Collected data:
....

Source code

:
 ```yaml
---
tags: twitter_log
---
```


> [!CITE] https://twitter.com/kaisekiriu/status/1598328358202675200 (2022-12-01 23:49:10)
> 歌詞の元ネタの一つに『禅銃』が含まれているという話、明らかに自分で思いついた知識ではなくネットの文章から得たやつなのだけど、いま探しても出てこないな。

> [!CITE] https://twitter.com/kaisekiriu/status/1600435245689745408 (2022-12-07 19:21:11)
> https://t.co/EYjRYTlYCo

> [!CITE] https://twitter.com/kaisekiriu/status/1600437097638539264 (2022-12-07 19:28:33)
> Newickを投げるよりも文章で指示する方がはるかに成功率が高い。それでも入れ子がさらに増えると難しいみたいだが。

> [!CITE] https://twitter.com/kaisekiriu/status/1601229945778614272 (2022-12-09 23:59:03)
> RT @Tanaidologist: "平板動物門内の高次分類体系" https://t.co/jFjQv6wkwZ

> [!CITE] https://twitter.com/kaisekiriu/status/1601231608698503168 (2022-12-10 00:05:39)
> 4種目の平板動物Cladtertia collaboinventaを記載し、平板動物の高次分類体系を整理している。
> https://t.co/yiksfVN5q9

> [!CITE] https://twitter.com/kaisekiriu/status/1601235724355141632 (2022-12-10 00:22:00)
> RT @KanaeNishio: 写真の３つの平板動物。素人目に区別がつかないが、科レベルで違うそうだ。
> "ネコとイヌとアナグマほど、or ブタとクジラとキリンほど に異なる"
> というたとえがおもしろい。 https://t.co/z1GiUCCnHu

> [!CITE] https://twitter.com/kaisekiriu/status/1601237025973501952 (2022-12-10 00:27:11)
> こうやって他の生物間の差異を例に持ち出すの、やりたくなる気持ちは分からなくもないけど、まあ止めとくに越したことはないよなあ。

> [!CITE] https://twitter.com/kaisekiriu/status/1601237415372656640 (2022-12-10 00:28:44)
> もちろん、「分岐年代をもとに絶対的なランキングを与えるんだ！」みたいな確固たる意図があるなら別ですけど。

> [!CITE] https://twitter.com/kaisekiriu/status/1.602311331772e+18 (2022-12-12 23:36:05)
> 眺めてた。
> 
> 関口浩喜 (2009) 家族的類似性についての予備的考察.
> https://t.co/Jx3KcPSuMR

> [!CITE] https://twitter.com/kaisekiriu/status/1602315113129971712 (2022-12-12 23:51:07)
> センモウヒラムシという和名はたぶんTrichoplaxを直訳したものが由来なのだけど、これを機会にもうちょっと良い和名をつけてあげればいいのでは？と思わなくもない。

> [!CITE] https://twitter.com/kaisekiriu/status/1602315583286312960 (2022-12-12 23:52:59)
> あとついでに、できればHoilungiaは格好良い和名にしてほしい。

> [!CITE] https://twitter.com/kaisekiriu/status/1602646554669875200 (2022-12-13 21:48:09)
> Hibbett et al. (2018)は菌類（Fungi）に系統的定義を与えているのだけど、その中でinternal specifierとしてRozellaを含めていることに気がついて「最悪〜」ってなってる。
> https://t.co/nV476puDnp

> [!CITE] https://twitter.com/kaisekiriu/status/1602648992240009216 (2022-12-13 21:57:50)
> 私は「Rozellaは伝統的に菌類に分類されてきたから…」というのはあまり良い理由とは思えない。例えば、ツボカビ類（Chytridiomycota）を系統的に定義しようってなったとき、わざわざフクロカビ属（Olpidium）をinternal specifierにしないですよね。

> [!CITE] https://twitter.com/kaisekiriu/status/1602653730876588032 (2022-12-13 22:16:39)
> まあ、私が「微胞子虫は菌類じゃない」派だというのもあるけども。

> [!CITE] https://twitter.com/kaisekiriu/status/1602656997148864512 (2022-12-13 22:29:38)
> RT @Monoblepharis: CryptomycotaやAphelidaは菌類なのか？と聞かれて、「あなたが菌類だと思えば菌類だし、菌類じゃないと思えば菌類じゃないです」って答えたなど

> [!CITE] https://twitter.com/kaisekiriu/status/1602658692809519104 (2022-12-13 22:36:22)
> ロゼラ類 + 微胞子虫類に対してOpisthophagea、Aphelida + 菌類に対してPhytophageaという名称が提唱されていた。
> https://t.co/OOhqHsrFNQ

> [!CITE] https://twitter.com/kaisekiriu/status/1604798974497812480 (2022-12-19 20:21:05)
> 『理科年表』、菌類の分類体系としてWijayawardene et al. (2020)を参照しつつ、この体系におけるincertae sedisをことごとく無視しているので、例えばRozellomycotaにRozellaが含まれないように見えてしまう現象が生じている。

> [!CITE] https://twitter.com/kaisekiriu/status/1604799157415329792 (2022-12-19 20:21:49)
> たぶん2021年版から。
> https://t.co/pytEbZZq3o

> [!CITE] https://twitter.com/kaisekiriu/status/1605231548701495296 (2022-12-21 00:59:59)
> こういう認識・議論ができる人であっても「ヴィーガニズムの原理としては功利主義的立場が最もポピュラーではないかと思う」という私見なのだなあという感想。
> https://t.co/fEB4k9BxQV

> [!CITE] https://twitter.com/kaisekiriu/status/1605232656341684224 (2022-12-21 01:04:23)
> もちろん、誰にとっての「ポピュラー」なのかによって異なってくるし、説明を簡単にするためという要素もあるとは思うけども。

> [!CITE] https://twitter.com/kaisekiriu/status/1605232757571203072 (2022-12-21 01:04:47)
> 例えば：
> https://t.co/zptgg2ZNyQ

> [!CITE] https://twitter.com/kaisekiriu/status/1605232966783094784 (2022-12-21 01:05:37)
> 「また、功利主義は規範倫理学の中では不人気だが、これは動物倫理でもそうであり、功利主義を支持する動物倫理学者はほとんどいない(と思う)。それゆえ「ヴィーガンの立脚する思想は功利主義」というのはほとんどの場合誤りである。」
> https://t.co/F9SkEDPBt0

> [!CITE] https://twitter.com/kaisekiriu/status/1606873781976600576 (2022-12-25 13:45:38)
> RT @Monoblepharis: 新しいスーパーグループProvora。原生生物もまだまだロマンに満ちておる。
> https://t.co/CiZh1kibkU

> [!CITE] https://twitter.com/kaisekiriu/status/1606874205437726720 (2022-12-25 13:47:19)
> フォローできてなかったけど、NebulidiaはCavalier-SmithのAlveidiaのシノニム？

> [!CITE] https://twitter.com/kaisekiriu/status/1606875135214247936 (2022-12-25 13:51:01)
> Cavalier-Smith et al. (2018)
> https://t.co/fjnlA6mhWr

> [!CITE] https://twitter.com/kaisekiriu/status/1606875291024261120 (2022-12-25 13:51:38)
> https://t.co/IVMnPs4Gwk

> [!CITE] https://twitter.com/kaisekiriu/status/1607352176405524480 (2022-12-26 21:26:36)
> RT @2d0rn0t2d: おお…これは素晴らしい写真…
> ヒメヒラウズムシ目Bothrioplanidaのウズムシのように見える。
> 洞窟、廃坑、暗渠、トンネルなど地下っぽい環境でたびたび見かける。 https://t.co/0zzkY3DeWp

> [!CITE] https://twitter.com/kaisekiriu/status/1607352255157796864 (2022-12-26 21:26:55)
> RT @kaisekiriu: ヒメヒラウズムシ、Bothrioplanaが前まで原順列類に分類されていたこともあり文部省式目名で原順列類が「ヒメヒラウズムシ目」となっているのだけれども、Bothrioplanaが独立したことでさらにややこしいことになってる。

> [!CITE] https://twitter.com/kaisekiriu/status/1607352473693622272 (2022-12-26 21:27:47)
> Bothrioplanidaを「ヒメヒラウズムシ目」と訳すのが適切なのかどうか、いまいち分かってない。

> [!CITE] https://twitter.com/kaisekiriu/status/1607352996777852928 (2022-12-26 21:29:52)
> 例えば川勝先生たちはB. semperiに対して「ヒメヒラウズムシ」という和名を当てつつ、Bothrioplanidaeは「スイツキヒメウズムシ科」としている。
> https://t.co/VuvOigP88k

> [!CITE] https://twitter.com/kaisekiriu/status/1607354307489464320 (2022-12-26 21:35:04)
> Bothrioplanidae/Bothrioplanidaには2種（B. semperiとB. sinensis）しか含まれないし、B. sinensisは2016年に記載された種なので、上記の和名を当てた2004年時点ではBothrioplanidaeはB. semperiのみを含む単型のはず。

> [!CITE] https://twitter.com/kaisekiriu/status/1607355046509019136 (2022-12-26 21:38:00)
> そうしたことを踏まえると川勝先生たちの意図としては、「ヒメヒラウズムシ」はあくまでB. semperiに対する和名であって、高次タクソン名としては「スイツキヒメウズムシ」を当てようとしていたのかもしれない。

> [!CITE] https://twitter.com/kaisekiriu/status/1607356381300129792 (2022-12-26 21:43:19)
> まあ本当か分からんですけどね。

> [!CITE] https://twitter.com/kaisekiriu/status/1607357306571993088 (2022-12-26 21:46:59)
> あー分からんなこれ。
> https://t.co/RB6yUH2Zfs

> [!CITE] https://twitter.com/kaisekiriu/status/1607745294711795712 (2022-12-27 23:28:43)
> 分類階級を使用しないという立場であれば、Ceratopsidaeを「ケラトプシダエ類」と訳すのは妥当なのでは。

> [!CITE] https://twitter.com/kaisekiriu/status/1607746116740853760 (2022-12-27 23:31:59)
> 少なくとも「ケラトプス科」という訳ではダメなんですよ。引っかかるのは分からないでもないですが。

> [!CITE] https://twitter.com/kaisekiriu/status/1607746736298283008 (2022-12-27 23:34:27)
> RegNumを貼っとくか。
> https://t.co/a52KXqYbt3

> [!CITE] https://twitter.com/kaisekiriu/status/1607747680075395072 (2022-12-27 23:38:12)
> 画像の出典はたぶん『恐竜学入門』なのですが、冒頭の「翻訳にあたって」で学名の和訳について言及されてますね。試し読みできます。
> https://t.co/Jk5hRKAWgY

....

Assignment: From the entries above, copy each line that holds "もちろん".

Finished task:
> もちろん、「分岐年代をもとに絶対的なランキングを与えるんだ！」みたいな確固たる意図があるなら別ですけど。
> もちろん、誰にとっての「ポピュラー」なのかによって異なってくるし、説明を簡単にするためという要素もあるとは思うけども。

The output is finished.